**EXERCISE AIM:** Please reproduce all of the lines below, word for word and in full.

**SOURCE RECORDS:**
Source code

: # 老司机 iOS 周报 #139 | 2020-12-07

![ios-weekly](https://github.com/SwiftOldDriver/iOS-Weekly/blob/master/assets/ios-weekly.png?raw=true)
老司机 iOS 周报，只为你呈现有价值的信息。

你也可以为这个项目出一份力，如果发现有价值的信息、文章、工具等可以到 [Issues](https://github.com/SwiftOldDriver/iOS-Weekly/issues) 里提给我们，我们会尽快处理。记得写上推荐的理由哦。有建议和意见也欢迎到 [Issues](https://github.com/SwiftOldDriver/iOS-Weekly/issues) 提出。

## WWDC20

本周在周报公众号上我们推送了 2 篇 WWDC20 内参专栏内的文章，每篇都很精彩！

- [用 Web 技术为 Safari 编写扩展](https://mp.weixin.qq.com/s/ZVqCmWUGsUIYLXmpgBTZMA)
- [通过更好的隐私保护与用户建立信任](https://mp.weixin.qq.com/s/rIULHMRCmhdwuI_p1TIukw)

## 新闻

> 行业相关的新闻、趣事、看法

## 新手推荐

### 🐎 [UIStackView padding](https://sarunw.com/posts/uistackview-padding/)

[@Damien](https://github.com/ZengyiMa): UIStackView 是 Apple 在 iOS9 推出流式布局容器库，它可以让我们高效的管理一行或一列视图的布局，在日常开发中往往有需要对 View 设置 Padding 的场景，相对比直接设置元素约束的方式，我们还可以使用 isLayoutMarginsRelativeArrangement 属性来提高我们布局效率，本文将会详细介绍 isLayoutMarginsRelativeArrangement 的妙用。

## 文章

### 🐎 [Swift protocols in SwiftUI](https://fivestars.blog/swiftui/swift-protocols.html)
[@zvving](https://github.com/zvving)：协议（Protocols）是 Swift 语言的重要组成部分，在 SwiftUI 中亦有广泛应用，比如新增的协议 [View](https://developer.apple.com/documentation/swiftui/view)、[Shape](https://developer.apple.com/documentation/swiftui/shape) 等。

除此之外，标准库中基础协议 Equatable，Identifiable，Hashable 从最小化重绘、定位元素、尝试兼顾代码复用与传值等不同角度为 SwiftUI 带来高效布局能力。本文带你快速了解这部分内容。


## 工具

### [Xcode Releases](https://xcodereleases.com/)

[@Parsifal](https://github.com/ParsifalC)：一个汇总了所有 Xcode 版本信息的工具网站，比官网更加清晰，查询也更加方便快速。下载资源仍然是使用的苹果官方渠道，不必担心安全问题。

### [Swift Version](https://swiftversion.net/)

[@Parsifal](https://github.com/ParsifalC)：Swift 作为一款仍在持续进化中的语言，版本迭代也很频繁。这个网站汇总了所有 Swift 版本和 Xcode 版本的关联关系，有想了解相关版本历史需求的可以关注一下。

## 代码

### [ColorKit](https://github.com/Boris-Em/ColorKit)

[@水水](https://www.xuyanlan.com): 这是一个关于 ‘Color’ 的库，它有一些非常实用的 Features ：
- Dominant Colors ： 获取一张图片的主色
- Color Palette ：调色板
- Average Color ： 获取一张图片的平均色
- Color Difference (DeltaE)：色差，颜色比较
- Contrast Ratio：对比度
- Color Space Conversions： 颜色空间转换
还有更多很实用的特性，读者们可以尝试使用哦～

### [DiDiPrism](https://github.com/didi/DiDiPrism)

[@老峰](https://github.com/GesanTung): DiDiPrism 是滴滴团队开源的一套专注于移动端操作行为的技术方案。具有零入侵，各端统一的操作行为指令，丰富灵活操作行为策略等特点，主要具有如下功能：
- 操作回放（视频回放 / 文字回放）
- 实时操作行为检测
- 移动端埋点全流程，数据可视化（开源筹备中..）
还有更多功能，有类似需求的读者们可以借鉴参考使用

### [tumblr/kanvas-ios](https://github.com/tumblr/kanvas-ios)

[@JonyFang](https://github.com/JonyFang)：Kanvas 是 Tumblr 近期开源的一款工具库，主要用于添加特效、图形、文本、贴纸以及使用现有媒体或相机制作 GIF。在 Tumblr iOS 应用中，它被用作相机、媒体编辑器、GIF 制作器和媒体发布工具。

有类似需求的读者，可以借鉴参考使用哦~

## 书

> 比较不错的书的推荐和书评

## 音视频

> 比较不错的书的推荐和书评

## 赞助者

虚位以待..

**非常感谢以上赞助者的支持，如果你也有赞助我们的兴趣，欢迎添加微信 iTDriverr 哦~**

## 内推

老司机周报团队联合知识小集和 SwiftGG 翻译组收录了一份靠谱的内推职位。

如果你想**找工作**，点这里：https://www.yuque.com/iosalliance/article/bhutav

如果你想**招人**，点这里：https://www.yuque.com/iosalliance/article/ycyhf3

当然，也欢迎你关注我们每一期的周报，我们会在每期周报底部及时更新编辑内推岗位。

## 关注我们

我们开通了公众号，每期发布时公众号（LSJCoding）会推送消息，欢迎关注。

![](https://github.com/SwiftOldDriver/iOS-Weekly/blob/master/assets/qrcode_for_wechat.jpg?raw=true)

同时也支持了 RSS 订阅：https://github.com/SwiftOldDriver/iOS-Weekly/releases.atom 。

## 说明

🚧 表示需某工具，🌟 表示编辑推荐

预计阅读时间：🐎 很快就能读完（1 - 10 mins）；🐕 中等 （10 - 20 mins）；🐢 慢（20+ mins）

**WRITTEN RESPONSE:**
Source code

: # 老司机 iOS 周报 #139 | 2020-12-07

![ios-weekly](https://github.com/SwiftOldDriver/iOS-Weekly/blob/master/assets/ios-weekly.png?raw=true)
老司机 iOS 周报，只为你呈现有价值的信息。

你也可以为这个项目出一份力，如果发现有价值的信息、文章、工具等可以到 [Issues](https://github.com/SwiftOldDriver/iOS-Weekly/issues) 里提给我们，我们会尽快处理。记得写上推荐的理由哦。有建议和意见也欢迎到 [Issues](https://github.com/SwiftOldDriver/iOS-Weekly/issues) 提出。

## WWDC20

本周在周报公众号上我们推送了 2 篇 WWDC20 内参专栏内的文章，每篇都很精彩！

- [用 Web 技术为 Safari 编写扩展](https://mp.weixin.qq.com/s/ZVqCmWUGsUIYLXmpgBTZMA)
- [通过更好的隐私保护与用户建立信任](https://mp.weixin.qq.com/s/rIULHMRCmhdwuI_p1TIukw)

## 新闻

> 行业相关的新闻、趣事、看法

## 新手推荐

### 🐎 [UIStackView padding](https://sarunw.com/posts/uistackview-padding/)

[@Damien](https://github.com/ZengyiMa): UIStackView 是 Apple 在 iOS9 推出流式布局容器库，它可以让我们高效的管理一行或一列视图的布局，在日常开发中往往有需要对 View 设置 Padding 的场景，相对比直接设置元素约束的方式，我们还可以使用 isLayoutMarginsRelativeArrangement 属性来提高我们布局效率，本文将会详细介绍 isLayoutMarginsRelativeArrangement 的妙用。

## 文章

### 🐎 [Swift protocols in SwiftUI](https://fivestars.blog/swiftui/swift-protocols.html)
[@zvving](https://github.com/zvving)：协议（Protocols）是 Swift 语言的重要组成部分，在 SwiftUI 中亦有广泛应用，比如新增的协议 [View](https://developer.apple.com/documentation/swiftui/view)、[Shape](https://developer.apple.com/documentation/swiftui/shape) 等。

除此之外，标准库中基础协议 Equatable，Identifiable，Hashable 从最小化重绘、定位元素、尝试兼顾代码复用与传值等不同角度为 SwiftUI 带来高效布局能力。本文带你快速了解这部分内容。


## 工具

### [Xcode Releases](https://xcodereleases.com/)

[@Parsifal](https://github.com/ParsifalC)：一个汇总了所有 Xcode 版本信息的工具网站，比官网更加清晰，查询也更加方便快速。下载资源仍然是使用的苹果官方渠道，不必担心安全问题。

### [Swift Version](https://swiftversion.net/)

[@Parsifal](https://github.com/ParsifalC)：Swift 作为一款仍在持续进化中的语言，版本迭代也很频繁。这个网站汇总了所有 Swift 版本和 Xcode 版本的关联关系，有想了解相关版本历史需求的可以关注一下。

## 代码

### [ColorKit](https://github.com/Boris-Em/ColorKit)

[@水水](https://www.xuyanlan.com): 这是一个关于 ‘Color’ 的库，它有一些非常实用的 Features ：
- Dominant Colors ： 获取一张图片的主色
- Color Palette ：调色板
- Average Color ： 获取一张图片的平均色
- Color Difference (DeltaE)：色差，颜色比较
- Contrast Ratio：对比度
- Color Space Conversions： 颜色空间转换
还有更多很实用的特性，读者们可以尝试使用哦～

### [DiDiPrism](https://github.com/didi/DiDiPrism)

[@老峰](https://github.com/GesanTung): DiDiPrism 是滴滴团队开源的一套专注于移动端操作行为的技术方案。具有零入侵，各端统一的操作行为指令，丰富灵活操作行为策略等特点，主要具有如下功能：
- 操作回放（视频回放 / 文字回放）
- 实时操作行为检测
- 移动端埋点全流程，数据可视化（开源筹备中..）
还有更多功能，有类似需求的读者们可以借鉴参考使用

### [tumblr/kanvas-ios](https://github.com/tumblr/kanvas-ios)

[@JonyFang](https://github.com/JonyFang)：Kanvas 是 Tumblr 近期开源的一款工具库，主要用于添加特效、图形、文本、贴纸以及使用现有媒体或相机制作 GIF。在 Tumblr iOS 应用中，它被用作相机、媒体编辑器、GIF 制作器和媒体发布工具。

有类似需求的读者，可以借鉴参考使用哦~

## 书

> 比较不错的书的推荐和书评

## 音视频

> 比较不错的书的推荐和书评

## 赞助者

虚位以待..

**非常感谢以上赞助者的支持，如果你也有赞助我们的兴趣，欢迎添加微信 iTDriverr 哦~**

## 内推

老司机周报团队联合知识小集和 SwiftGG 翻译组收录了一份靠谱的内推职位。

如果你想**找工作**，点这里：https://www.yuque.com/iosalliance/article/bhutav

如果你想**招人**，点这里：https://www.yuque.com/iosalliance/article/ycyhf3

当然，也欢迎你关注我们每一期的周报，我们会在每期周报底部及时更新编辑内推岗位。

## 关注我们

我们开通了公众号，每期发布时公众号（LSJCoding）会推送消息，欢迎关注。

![](https://github.com/SwiftOldDriver/iOS-Weekly/blob/master/assets/qrcode_for_wechat.jpg?raw=true)

同时也支持了 RSS 订阅：https://github.com/SwiftOldDriver/iOS-Weekly/releases.atom 。

## 说明

🚧 表示需某工具，🌟 表示编辑推荐

预计阅读时间：🐎 很快就能读完（1 - 10 mins）；🐕 中等 （10 - 20 mins）；🐢 慢（20+ mins）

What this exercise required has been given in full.